_What this task involves_: Gather all lines in the records below that include the word "resources".

_Source information_:
#####
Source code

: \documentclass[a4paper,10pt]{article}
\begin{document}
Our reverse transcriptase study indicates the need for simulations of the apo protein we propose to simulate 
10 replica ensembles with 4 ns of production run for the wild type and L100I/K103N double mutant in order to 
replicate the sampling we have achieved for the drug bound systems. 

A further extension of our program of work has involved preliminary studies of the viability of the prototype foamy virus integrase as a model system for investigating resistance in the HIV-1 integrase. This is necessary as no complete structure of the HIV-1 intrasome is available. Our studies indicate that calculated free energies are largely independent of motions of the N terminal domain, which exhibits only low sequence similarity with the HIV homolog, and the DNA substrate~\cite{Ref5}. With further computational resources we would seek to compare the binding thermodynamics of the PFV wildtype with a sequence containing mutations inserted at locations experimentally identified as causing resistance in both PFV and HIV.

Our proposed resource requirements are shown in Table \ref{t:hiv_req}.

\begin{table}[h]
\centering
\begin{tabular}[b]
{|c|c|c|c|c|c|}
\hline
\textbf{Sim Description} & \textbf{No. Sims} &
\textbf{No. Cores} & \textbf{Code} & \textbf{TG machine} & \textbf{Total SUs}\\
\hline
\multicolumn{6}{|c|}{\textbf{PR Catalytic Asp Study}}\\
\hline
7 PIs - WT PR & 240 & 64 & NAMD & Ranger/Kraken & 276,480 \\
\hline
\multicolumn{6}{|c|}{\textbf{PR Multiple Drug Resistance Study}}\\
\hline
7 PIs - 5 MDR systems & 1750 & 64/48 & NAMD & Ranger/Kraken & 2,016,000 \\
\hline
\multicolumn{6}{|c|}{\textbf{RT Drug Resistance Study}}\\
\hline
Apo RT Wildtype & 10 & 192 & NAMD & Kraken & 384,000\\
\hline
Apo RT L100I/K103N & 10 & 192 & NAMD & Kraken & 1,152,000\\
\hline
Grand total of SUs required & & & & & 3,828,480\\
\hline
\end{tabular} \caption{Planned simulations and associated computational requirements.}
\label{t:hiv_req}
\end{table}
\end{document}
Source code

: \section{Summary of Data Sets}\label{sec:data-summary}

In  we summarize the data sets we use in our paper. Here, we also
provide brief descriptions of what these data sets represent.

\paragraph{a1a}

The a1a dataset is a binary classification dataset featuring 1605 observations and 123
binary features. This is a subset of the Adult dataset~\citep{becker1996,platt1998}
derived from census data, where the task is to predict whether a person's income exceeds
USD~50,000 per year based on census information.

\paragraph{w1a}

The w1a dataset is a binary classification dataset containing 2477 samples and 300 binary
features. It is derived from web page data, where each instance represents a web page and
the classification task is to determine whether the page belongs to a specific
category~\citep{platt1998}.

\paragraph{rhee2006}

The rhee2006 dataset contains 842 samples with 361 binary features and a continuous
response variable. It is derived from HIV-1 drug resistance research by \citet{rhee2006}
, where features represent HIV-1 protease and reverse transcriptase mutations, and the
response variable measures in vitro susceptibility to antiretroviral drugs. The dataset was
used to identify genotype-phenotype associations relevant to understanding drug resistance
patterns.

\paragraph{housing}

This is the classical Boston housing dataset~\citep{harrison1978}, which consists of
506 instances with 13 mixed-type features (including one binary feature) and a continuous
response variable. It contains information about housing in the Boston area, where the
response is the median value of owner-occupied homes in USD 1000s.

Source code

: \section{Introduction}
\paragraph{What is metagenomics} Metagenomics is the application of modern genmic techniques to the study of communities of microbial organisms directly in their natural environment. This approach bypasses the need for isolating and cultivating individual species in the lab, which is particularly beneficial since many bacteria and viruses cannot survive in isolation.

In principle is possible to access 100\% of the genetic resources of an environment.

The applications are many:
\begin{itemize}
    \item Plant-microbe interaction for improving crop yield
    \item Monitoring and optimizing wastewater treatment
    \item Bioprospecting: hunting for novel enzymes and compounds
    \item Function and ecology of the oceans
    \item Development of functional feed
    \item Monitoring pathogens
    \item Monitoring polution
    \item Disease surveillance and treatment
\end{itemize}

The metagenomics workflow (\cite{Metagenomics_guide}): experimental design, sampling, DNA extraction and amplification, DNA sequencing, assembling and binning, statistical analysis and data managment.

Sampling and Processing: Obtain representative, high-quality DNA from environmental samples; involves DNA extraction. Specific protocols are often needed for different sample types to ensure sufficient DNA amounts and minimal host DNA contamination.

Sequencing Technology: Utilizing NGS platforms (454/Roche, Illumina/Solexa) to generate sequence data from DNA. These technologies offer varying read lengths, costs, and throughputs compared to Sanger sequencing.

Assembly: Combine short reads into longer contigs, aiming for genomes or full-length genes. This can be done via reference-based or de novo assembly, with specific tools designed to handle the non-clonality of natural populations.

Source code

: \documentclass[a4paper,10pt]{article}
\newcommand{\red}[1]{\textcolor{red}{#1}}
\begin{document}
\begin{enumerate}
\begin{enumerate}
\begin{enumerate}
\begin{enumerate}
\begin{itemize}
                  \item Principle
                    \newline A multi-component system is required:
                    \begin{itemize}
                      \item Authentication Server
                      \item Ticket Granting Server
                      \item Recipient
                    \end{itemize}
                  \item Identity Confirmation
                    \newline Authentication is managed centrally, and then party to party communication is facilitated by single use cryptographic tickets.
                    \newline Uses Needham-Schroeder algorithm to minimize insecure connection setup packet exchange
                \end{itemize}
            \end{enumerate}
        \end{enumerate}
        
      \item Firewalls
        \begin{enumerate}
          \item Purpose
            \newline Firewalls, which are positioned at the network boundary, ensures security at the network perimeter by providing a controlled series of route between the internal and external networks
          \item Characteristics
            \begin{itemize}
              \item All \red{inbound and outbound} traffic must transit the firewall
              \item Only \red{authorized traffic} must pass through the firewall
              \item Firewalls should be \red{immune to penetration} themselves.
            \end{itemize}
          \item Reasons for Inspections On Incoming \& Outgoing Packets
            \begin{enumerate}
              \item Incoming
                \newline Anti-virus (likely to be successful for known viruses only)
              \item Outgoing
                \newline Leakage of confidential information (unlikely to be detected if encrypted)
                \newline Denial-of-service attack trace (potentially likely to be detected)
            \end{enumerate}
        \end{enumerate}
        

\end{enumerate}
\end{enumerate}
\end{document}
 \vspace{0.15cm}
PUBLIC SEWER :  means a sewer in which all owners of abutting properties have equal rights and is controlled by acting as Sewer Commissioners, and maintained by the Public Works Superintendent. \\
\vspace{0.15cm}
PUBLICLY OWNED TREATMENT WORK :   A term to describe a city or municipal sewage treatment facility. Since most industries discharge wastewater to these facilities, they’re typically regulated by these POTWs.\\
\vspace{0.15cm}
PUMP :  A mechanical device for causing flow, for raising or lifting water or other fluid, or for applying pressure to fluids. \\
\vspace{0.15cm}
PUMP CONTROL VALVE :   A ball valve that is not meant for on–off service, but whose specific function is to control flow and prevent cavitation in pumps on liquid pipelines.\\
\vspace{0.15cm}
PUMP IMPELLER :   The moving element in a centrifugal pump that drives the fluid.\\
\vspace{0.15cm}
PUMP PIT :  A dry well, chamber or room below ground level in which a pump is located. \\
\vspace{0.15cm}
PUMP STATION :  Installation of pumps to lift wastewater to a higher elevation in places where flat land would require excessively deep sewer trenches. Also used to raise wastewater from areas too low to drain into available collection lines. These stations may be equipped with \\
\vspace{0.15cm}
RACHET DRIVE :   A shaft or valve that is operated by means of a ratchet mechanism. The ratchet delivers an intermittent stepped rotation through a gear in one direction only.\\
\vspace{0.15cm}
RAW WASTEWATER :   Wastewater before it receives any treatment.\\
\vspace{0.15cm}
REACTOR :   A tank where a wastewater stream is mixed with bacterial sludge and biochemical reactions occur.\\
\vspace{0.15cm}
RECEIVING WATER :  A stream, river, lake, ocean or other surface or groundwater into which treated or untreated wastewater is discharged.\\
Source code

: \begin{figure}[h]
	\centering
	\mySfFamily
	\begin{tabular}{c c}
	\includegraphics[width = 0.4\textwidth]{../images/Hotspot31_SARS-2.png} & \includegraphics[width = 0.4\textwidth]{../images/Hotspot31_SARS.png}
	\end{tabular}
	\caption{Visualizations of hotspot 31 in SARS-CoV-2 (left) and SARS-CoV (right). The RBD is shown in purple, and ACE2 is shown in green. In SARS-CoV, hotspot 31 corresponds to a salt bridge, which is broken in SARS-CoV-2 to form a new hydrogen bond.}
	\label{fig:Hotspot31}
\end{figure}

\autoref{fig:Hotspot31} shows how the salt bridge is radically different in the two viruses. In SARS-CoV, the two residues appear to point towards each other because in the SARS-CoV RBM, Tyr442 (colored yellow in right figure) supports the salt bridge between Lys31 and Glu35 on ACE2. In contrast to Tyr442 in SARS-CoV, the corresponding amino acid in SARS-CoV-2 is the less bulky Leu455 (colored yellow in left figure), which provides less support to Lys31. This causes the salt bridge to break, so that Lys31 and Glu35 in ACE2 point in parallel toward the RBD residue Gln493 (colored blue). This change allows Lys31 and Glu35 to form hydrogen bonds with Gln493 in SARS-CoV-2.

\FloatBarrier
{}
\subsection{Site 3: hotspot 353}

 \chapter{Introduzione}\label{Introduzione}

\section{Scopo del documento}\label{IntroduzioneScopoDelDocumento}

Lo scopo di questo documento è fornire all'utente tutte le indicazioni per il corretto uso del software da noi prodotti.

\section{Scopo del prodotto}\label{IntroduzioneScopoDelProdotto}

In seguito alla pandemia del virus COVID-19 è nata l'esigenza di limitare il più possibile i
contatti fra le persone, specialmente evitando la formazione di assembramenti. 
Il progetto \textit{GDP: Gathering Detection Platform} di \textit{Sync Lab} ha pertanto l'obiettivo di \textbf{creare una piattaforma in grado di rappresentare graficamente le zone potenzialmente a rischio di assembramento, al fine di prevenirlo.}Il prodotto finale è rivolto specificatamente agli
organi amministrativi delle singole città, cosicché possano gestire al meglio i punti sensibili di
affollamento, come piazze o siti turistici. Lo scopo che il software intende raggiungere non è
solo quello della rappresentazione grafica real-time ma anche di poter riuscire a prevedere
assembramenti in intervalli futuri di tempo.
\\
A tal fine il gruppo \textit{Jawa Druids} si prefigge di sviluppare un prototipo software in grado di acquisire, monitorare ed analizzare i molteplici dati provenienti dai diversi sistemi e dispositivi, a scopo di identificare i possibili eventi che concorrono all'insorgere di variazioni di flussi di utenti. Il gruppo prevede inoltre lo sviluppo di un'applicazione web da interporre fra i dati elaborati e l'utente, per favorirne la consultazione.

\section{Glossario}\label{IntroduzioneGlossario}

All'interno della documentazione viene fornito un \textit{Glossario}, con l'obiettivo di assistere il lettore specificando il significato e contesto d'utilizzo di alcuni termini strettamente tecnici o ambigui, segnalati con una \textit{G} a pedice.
#####
_Exercise result_:
A further extension of our program of work has involved preliminary studies of the viability of the prototype foamy virus integrase as a model system for investigating resistance in the HIV-1 integrase. This is necessary as no complete structure of the HIV-1 intrasome is available. Our studies indicate that calculated free energies are largely independent of motions of the N terminal domain, which exhibits only low sequence similarity with the HIV homolog, and the DNA substrate~\cite{Ref5}. With further computational resources we would seek to compare the binding thermodynamics of the PFV wildtype with a sequence containing mutations inserted at locations experimentally identified as causing resistance in both PFV and HIV.
In principle is possible to access 100\% of the genetic resources of an environment.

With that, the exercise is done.